The Lower Manhattan monument marks the spot where as many as 15,000 Africans were buried between 1690 and 1794. The grounds were used because Africans, both enslaved and freed, weren’t allowed to be buried in cemeteries. According to the New York Daily News, the slur was found on a plaque on Thursday evening and removed by workers. The paper reports that police believe the tag was left at around noon that same day.
The New York Times writes that the graffiti read “Kill” followed by a slur. It is the second such event to make headlines in the city this week after “Kill All Jews” was found on the walls of a Brooklyn synagogue.
The site’s status as an African burial ground was revealed in 1991 during surveys to build a federal office building there. When the former use of the site became clear, the building was redesigned to avoid building over the site where the remains had been uncovered.

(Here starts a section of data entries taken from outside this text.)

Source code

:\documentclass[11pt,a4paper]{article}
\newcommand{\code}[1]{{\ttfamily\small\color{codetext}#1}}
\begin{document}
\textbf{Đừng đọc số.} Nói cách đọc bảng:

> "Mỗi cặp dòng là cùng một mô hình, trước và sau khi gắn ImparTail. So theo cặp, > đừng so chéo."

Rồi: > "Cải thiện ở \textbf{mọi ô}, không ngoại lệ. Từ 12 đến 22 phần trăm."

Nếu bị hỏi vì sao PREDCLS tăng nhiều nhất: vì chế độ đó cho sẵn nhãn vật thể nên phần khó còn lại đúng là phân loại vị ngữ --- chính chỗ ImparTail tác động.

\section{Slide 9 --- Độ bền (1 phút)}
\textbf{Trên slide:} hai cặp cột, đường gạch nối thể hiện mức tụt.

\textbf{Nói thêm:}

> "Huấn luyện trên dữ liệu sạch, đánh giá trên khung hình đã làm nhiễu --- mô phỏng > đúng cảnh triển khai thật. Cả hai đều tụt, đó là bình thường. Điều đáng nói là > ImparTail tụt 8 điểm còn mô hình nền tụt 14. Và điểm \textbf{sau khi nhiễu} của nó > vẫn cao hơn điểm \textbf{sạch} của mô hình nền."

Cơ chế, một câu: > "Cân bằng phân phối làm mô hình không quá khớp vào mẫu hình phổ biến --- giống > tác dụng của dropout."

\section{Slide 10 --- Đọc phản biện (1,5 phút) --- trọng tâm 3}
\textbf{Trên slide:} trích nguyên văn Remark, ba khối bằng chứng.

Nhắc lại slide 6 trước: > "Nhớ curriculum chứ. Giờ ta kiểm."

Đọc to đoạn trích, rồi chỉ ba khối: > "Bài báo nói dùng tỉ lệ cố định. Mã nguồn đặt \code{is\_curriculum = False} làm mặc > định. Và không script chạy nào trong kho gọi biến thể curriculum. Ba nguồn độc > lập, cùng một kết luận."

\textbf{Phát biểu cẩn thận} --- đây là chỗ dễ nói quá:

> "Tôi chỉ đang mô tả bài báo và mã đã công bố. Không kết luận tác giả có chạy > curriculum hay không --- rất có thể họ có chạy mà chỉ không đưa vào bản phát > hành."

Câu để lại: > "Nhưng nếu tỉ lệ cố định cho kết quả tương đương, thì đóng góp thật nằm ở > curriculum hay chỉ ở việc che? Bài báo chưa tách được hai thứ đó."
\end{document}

The current monument site still contains the remains of more than 419 Africans and points to a little-publicized part of the history of the city, which had the second-largest number of enslaved Africans in the nation at the time of the Revolutionary War. The site has been a National Historic Landmark since 1993, and the memorial was dedicated in 2007. It depicts the Atlantic Ocean and the continents involved in the slave trade, in stone gathered from North America and South Africa.